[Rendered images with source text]
▼▼▼

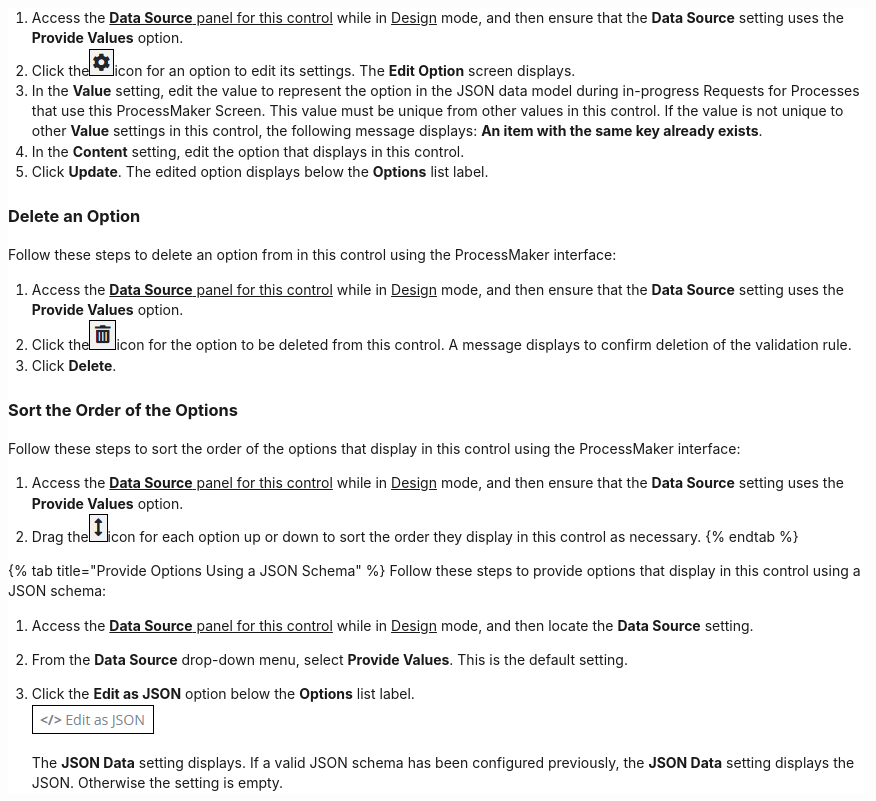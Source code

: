 1. Access the [**Data Source** panel for this control](select-list-control-settings.md#data-source-panel-settings) while in [Design](../screens-builder-modes.md#design-mode) mode, and then ensure that the **Data Source** setting uses the **Provide Values** option.
2. Click the![](../../../../.gitbook/assets/configure-icon-data-source-screens-builder-processes.png)icon for an option to edit its settings. The **Edit Option** screen displays.
3. In the **Value** setting, edit the value to represent the option in the JSON data model during in-progress Requests for Processes that use this ProcessMaker Screen. This value must be unique from other values in this control. If the value is not unique to other **Value** settings in this control, the following message displays: **An item with the same key already exists**.
4. In the **Content** setting, edit the option that displays in this control.
5. Click **Update**. The edited option displays below the **Options** list label.

### Delete an Option

Follow these steps to delete an option from in this control using the ProcessMaker interface:

1. Access the [**Data Source** panel for this control](select-list-control-settings.md#data-source-panel-settings) while in [Design](../screens-builder-modes.md#design-mode) mode, and then ensure that the **Data Source** setting uses the **Provide Values** option.
2. Click the![](../../../../.gitbook/assets/delete-icon-data-source-screens-builder-processes.png)icon for the option to be deleted from this control. A message displays to confirm deletion of the validation rule.
3. Click **Delete**.

### Sort the Order of the Options

Follow these steps to sort the order of the options that display in this control using the ProcessMaker interface:

1. Access the [**Data Source** panel for this control](select-list-control-settings.md#data-source-panel-settings) while in [Design](../screens-builder-modes.md#design-mode) mode, and then ensure that the **Data Source** setting uses the **Provide Values** option.
2. Drag the![](../../../../.gitbook/assets/sort-icon-data-source-screens-builder-processes.png)icon for each option up or down to sort the order they display in this control as necessary.
{% endtab %}

{% tab title="Provide Options Using a JSON Schema" %}
Follow these steps to provide options that display in this control using a JSON schema:

1. Access the [**Data Source** panel for this control](select-list-control-settings.md#data-source-panel-settings) while in [Design](../screens-builder-modes.md#design-mode) mode, and then locate the **Data Source** setting.
2. From the **Data Source** drop-down menu, select **Provide Values**. This is the default setting.
3. Click the **Edit as JSON** option below the **Options** list label.  
   ![](../../../../.gitbook/assets/edit-as-json-screens-builder-processes.png) 

   The **JSON Data** setting displays. If a valid JSON schema has been configured previously, the **JSON Data** setting displays the JSON. Otherwise the setting is empty.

▲▲▲

Problem description. Going through the data above, return each line with the word "modes".

Written response.
: 1. Access the [**Data Source** panel for this control](select-list-control-settings.md#data-source-panel-settings) while in [Design](../screens-builder-modes.md#design-mode) mode, and then ensure that the **Data Source** setting uses the **Provide Values** option.
1. Access the [**Data Source** panel for this control](select-list-control-settings.md#data-source-panel-settings) while in [Design](../screens-builder-modes.md#design-mode) mode, and then ensure that the **Data Source** setting uses the **Provide Values** option.
1. Access the [**Data Source** panel for this control](select-list-control-settings.md#data-source-panel-settings) while in [Design](../screens-builder-modes.md#design-mode) mode, and then ensure that the **Data Source** setting uses the **Provide Values** option.
1. Access the [**Data Source** panel for this control](select-list-control-settings.md#data-source-panel-settings) while in [Design](../screens-builder-modes.md#design-mode) mode, and then locate the **Data Source** setting.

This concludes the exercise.